Only the pictures stay out; please return all the entries below exactly as written.

◇ ◇ ◇ ◇

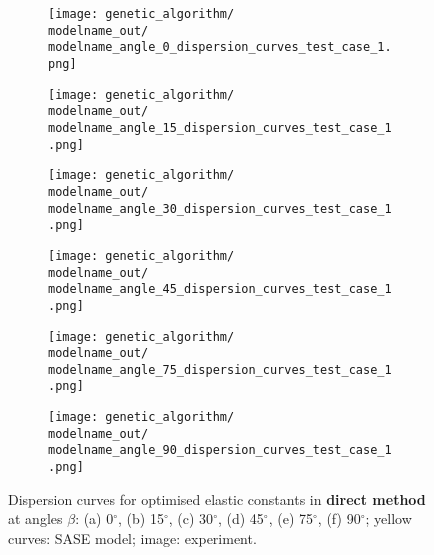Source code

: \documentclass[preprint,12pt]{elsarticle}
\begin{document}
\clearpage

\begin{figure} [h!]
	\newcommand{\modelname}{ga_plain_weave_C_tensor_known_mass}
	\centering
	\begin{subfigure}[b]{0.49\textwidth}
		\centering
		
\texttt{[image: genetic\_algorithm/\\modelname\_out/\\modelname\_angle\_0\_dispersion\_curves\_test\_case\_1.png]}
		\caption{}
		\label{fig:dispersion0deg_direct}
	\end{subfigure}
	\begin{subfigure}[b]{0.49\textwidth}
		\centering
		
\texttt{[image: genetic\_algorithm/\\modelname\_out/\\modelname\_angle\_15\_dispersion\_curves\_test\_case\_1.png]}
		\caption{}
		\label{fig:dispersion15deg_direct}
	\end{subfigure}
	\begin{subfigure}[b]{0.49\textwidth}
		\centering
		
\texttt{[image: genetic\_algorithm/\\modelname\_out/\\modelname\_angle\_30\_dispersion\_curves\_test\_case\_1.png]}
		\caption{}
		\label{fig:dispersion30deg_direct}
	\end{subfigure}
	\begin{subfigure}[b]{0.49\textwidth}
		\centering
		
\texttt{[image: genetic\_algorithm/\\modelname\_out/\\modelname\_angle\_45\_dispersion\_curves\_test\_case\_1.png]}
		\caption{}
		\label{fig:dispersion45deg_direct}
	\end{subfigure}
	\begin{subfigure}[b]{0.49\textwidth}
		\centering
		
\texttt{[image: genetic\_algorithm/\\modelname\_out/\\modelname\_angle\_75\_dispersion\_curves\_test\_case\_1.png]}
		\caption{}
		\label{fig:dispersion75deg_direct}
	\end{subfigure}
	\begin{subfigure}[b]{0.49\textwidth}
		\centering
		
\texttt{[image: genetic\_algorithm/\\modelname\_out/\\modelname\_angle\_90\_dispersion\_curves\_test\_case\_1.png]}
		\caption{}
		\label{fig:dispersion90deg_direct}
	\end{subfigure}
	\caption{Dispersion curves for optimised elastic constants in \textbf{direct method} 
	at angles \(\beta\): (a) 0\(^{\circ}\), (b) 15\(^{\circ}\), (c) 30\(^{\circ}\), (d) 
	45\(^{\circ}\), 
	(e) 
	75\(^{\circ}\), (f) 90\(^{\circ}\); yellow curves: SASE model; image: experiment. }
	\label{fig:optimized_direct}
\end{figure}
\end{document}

◇ ◇ ◇ ◇

→ **Result of the task**
Source code

: \documentclass[preprint,12pt]{elsarticle}
\begin{document}
\clearpage

\begin{figure} [h!]
	\newcommand{\modelname}{ga_plain_weave_C_tensor_known_mass}
	\centering
	\begin{subfigure}[b]{0.49\textwidth}
		\centering
		
\texttt{[image: genetic\_algorithm/\\modelname\_out/\\modelname\_angle\_0\_dispersion\_curves\_test\_case\_1.png]}
		\caption{}
		\label{fig:dispersion0deg_direct}
	\end{subfigure}
	\begin{subfigure}[b]{0.49\textwidth}
		\centering
		
\texttt{[image: genetic\_algorithm/\\modelname\_out/\\modelname\_angle\_15\_dispersion\_curves\_test\_case\_1.png]}
		\caption{}
		\label{fig:dispersion15deg_direct}
	\end{subfigure}
	\begin{subfigure}[b]{0.49\textwidth}
		\centering
		
\texttt{[image: genetic\_algorithm/\\modelname\_out/\\modelname\_angle\_30\_dispersion\_curves\_test\_case\_1.png]}
		\caption{}
		\label{fig:dispersion30deg_direct}
	\end{subfigure}
	\begin{subfigure}[b]{0.49\textwidth}
		\centering
		
\texttt{[image: genetic\_algorithm/\\modelname\_out/\\modelname\_angle\_45\_dispersion\_curves\_test\_case\_1.png]}
		\caption{}
		\label{fig:dispersion45deg_direct}
	\end{subfigure}
	\begin{subfigure}[b]{0.49\textwidth}
		\centering
		
\texttt{[image: genetic\_algorithm/\\modelname\_out/\\modelname\_angle\_75\_dispersion\_curves\_test\_case\_1.png]}
		\caption{}
		\label{fig:dispersion75deg_direct}
	\end{subfigure}
	\begin{subfigure}[b]{0.49\textwidth}
		\centering
		
\texttt{[image: genetic\_algorithm/\\modelname\_out/\\modelname\_angle\_90\_dispersion\_curves\_test\_case\_1.png]}
		\caption{}
		\label{fig:dispersion90deg_direct}
	\end{subfigure}
	\caption{Dispersion curves for optimised elastic constants in \textbf{direct method} 
	at angles \(\beta\): (a) 0\(^{\circ}\), (b) 15\(^{\circ}\), (c) 30\(^{\circ}\), (d) 
	45\(^{\circ}\), 
	(e) 
	75\(^{\circ}\), (f) 90\(^{\circ}\); yellow curves: SASE model; image: experiment. }
	\label{fig:optimized_direct}
\end{figure}
\end{document}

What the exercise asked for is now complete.